Vorsicht, Spanner auf der Wiesn!
In Scharen stehen Männer vor dem „Irrgarten“ auf der Wiesn. Manche filmen, wie den Frauen durch einen eingebauten Luftzug der Rock hochfliegt. Oft landen die Bilder im Internet.
München - Der erste kommt mittags. Eine halbe Stunde nach Eröffnung. Schwarze Lederjacke, Schnurrbart, Knirps-Regenschirm. Auf seinem Smartphone läuft die Kamera. Vor ihm trippeln Madl im Dirndl vorbei – plötzlich fliegt einer der Rock hoch, dann der zweiten, der dritten. Der Mann folgt den Frauen mit dem Objektiv, zoomt ihnen auf den entblößten Hintern.
Für Spanner gibt es viel zu sehen im „Irrgarten“. Auf dem Wiesn-Fahrgeschäft staksen die Leute auf die Zuschauer draußen zu.
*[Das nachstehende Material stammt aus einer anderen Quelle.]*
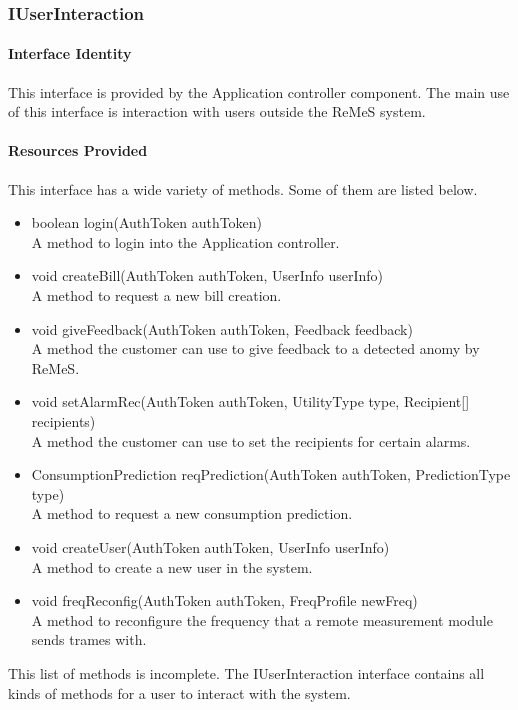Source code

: \subsubsection{IUserInteraction}
\label{sec:IUserInteraction}
\paragraph{Interface Identity}
This interface is provided by the Application controller component. The main
	use of this interface is interaction with users outside the ReMeS system.
\paragraph{Resources Provided}
This interface has a wide variety of methods. Some of them are listed below.
\begin{itemize}
	\item{boolean login(AuthToken authToken)}\\
	A method to login into the Application controller.
	\item{void createBill(AuthToken authToken, UserInfo userInfo)}\\
	A method to request a new bill creation.
	\item{void giveFeedback(AuthToken authToken, Feedback feedback)}\\
	A method the customer can use to give feedback to a detected anomy by ReMeS.
	\item{void setAlarmRec(AuthToken authToken, UtilityType type, Recipient[] recipients)}\\
	A method the customer can use to set the recipients for certain alarms.
	\item{ConsumptionPrediction reqPrediction(AuthToken authToken, PredictionType type)}\\
	A method to request a new consumption prediction.
	\item{void createUser(AuthToken authToken, UserInfo userInfo)}\\
	A method to create a new user in the system.
	\item{void freqReconfig(AuthToken authToken, FreqProfile newFreq)}\\
	A method to reconfigure the frequency that a remote measurement module sends trames with.
\end{itemize}
This list of methods is incomplete. The IUserInteraction interface contains all kinds of methods for
	a user to interact with the system.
Dann pustet ein Luftstrom den Frauen die Dirndl hoch – Marilyn Monroes legendäre Filmszene, nur eben auf Bayerisch. Für viele Zuschauer und zahlende Gäste ist das „Laufband mit der Luftbrücke“ ein harmloser Spaß, für manche aber ist es viel mehr, nämlich: Höschen am Fließband.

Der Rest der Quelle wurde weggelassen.